After a 17-hour grueling sitting on Friday night that continued into the early hours of Saturday morning, the National Assembly finally adopted the country’s national budget for 2015 without much debate or emotion.
In Bulgaria this is thought to be the most important bill of the year, as health care, justice, security, education, the economic and the social sphere all depend on the money the state will be distributing; around a quarter of the population also receive direct payments from the treasury.
“I am not saying this is a good budget, I am saying it is the only possible budget,” said Finance Minister Vladislav Goranov laconically, adding that the principal aim is stabilization and security after two years of political and social turmoil and crises.
Stabilization and security are terms that are diametrically opposed to the term “reform” which means changes and transformations. But that was one of the promises the coalition government of Prime Minister Boyko Borissov made when it came to power in October. Financially, this intention has found no place in the budget. And that is as it should be, some experts say, stressing that from now on money will only be granted in exchange for reforms – this means mapping out and adopting changes in the different social spheres which are in direst need of transformation, with financing coming afterwards. This seems to be a good approach, something Fitch Ratings Agency acknowledges – on the day the budget was adopted it confirmed Bulgaria's credit rating at BBB with a stable outlook.

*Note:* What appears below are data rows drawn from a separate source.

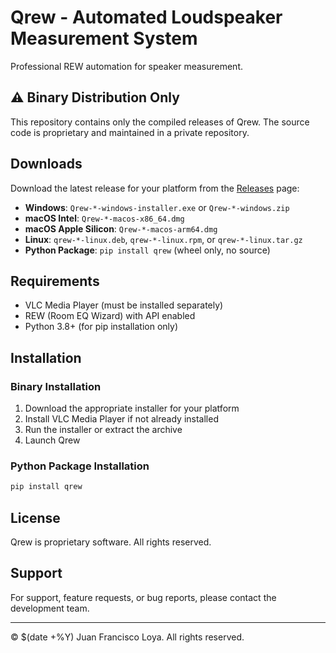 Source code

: # Qrew - Automated Loudspeaker Measurement System

Professional REW automation for speaker measurement.

## ⚠️ Binary Distribution Only

This repository contains only the compiled releases of Qrew. The source code is proprietary and maintained in a private repository.

## Downloads

Download the latest release for your platform from the [Releases](https://github.com/docdude/Qrew/releases) page:

- **Windows**: `Qrew-*-windows-installer.exe` or `Qrew-*-windows.zip`
- **macOS Intel**: `Qrew-*-macos-x86_64.dmg`
- **macOS Apple Silicon**: `Qrew-*-macos-arm64.dmg`
- **Linux**: `qrew-*-linux.deb`, `qrew-*-linux.rpm`, or `qrew-*-linux.tar.gz`
- **Python Package**: `pip install qrew` (wheel only, no source)

## Requirements

- VLC Media Player (must be installed separately)
- REW (Room EQ Wizard) with API enabled
- Python 3.8+ (for pip installation only)

## Installation

### Binary Installation
1. Download the appropriate installer for your platform
2. Install VLC Media Player if not already installed
3. Run the installer or extract the archive
4. Launch Qrew

### Python Package Installation
```bash
pip install qrew
```

## License

Qrew is proprietary software. All rights reserved.

## Support

For support, feature requests, or bug reports, please contact the development team.

---
© $(date +%Y) Juan Francisco Loya. All rights reserved.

In point of fact the only more radical measure envisaged for next year is a 10 percent cut in costs for public administration, as its efficiency is questionable, according to most observers and even some cabinet ministers.
There is nothing sensational in the principal financial parameters of the national budget for 2015. From the inadmissible from Brussels’ point of view 3.7 percent of the GDP in 2014, the public deficit is envisaged to be cut down to the acceptable 3 percent. State revenues for 2015 are planned at 36.8 percent, expenditures – 39.8 percent of the GDP. The state will take out another loan amounting to EUR 4.2 billion with the public debt reaching close to 30 percent of the GDP – a level that is quite normal and sensible.
Yet there is something that causes concern – the economic growth rate is to drop from 1.6 this year to 0.8 percent – a trifling percentage for a country that needs a double-digit growth rate if it wants to come close to the other countries members of the EU. Businesses had other expectations and even accused the administration of being overcautious and conservative in their forecasts. Even Minister of the Economy Bozhidar Lukarski joined in this chorus, stating the economic growth would be considerably higher. This opinion is corroborated by the forecast in next year’s budget that the deflation registered in 2014 which is killing business will at long last be replaced by a healthy inflation of a little over 1 percent.